また、Viakoo の CEO である Bud Broomhead は、「考えられる被害者は、BEC (Business Email Compromise) などの悪用の形態において、自分の ID が使われる可能性が最も高い人たちだ」と指摘している。

彼は、「この攻撃方式は、いくつかの領域に影響するだろう。最も深刻なのは、ID 管理と社内 Eメール通信の信頼性である。コア IT システムの侵害/マルウェアの配布/金銭的利益を目的とした、ビジネスEメールの漏洩および、オペレーションや事業継続の中断などのリスクもある」と警告している。

2023年の主要なバグになるのか?

Viakoo の Broomhead は、「2023年3月の時点では、今後も Microsoft から、深刻なバグが発生する可能性が大きいが、このバグが今年の突出したバクになることに間違いはない。このバグは、あらゆる種類と規模の組織に影響を与え、破壊的なパワーを持つが、従業員を訓練しても止められないため、緩和と修復に大きな努力を必要とする、脆弱性になる可能性がある」と説明している。

Broomhead は攻撃対象について、少なくともデスクトップ Outlookのユーザー・ベース (大規模) /Windows 365 に接続されたコア IT システム (非常に大規模) /Outlook で送信されたEメールの受信者 (ほぼ全員) と、同じ規模になる可能性があると指摘している。

そして、前述のように、PoC が出回っていることが、サイバー犯罪者にとって、この状況をより魅力的なものにしている。

Hornetsecurity の CEO である Daniel Hofmann は、「脆弱性は公開されており、PoC のための指示も十分に文書化されている。したがって、脅威アクターたちはマルウェア・キャンペーンに、この脆弱性を採用し、より広範囲をターゲットにするかもしれない。全体として、脆弱性の悪用は簡単であり、また、PoC に関しては、GitHub などのオープン・フォーラムで簡単に見つけられる」と付け加えている。

企業は何をすべきなのか? Broomhead は、「この場合、Eメールシステムと、その中のユーザー設定に混乱をきたすため緩和は困難だ。パッチを当てるだけでは済まないかもしれない」と警告している。

CVE-2023-23397 から保護するには

Hornetsecurity の Hofmann は、「直ちにパッチを適用できない場合には、境界ファイアウォール/ローカル・ファイアウォール/VPN 設定などを使って、ネットワークからインターネットへの TCP 445/SMB outbound トラフィックをブロックする必要がある。このアクションは、リモートファイル共有への NTLM 認証メッセージの送信を防ぎ、CVE-2023-23397 への対処に役立つ」と説明している。

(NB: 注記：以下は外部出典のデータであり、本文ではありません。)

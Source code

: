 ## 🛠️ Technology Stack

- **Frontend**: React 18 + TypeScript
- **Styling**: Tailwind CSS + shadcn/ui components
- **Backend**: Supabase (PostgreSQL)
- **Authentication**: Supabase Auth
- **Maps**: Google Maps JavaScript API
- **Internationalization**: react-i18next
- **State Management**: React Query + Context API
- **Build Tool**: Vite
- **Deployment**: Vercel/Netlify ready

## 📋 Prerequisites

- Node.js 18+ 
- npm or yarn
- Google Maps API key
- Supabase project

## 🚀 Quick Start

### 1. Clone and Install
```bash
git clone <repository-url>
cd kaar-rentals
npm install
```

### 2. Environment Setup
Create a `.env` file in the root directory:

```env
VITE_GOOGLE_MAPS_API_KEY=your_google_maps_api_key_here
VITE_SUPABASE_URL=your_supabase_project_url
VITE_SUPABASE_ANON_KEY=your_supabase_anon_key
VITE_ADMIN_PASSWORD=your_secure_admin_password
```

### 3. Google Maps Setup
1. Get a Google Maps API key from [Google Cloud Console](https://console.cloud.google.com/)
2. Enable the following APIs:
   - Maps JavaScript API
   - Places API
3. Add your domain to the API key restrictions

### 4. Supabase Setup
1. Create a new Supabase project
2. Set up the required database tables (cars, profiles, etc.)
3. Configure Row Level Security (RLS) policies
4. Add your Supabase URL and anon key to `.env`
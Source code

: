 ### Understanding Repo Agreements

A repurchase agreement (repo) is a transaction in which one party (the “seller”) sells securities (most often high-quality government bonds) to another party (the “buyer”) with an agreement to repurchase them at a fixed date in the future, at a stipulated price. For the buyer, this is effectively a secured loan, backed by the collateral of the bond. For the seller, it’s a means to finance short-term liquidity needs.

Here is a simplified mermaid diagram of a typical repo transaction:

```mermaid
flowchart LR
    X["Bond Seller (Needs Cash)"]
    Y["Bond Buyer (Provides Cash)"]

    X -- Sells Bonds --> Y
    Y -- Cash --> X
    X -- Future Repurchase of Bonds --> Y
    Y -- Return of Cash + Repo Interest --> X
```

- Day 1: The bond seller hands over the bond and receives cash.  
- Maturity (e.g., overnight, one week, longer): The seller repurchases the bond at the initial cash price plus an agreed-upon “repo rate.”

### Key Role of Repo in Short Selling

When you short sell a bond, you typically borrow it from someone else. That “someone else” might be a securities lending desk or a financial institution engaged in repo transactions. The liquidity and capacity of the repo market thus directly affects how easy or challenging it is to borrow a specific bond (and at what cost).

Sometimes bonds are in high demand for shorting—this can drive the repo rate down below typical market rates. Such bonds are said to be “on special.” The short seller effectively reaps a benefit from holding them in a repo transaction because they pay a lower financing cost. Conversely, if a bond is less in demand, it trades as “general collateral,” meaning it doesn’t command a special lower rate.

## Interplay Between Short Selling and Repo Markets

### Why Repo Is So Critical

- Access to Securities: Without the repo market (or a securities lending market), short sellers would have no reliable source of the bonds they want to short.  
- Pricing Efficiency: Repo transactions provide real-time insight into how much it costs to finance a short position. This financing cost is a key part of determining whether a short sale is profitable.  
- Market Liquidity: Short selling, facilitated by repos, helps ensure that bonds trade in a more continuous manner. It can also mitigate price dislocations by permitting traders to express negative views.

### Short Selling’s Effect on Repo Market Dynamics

また、ユーザー組織は、Active Directory の “Protected Users Security Group” にユーザーを追加して、認証メカニズムとしての NTLM を防止する必要があるBroomhead は、「この方法は、NTLM を無効にする他の方法と比較して、トラブルシューティングを簡素化できる。ドメイン管理者のような高価値のアカウントには特に有効だ」と述べている。

また、彼は管理者に対して、「Microsoft が提供しているスクリプトを適用して、脆弱性の影響の有無を判断し、それを修復するよう助言する。このスクリプトは、メッセージのプロパティに UNC パスが含まれる Exchange メッセージを特定し、クリーンアップ/削除するものだ」と説明している。

訳していて、とても気の重くなる脆弱性トピックです。Outlook をお使いの企業ユーザーの方々は、お気をつけください。2023/03/14 の「Microsoft Outlook のゼロデイ CVE-2023-23397 が FIX:直ちにパッチ適用を!」でも、この件を紹介していますが、分析が進んだことで、また、PoC エクスプロイトが登場したことで、その時よりも深刻度が増してきているようです。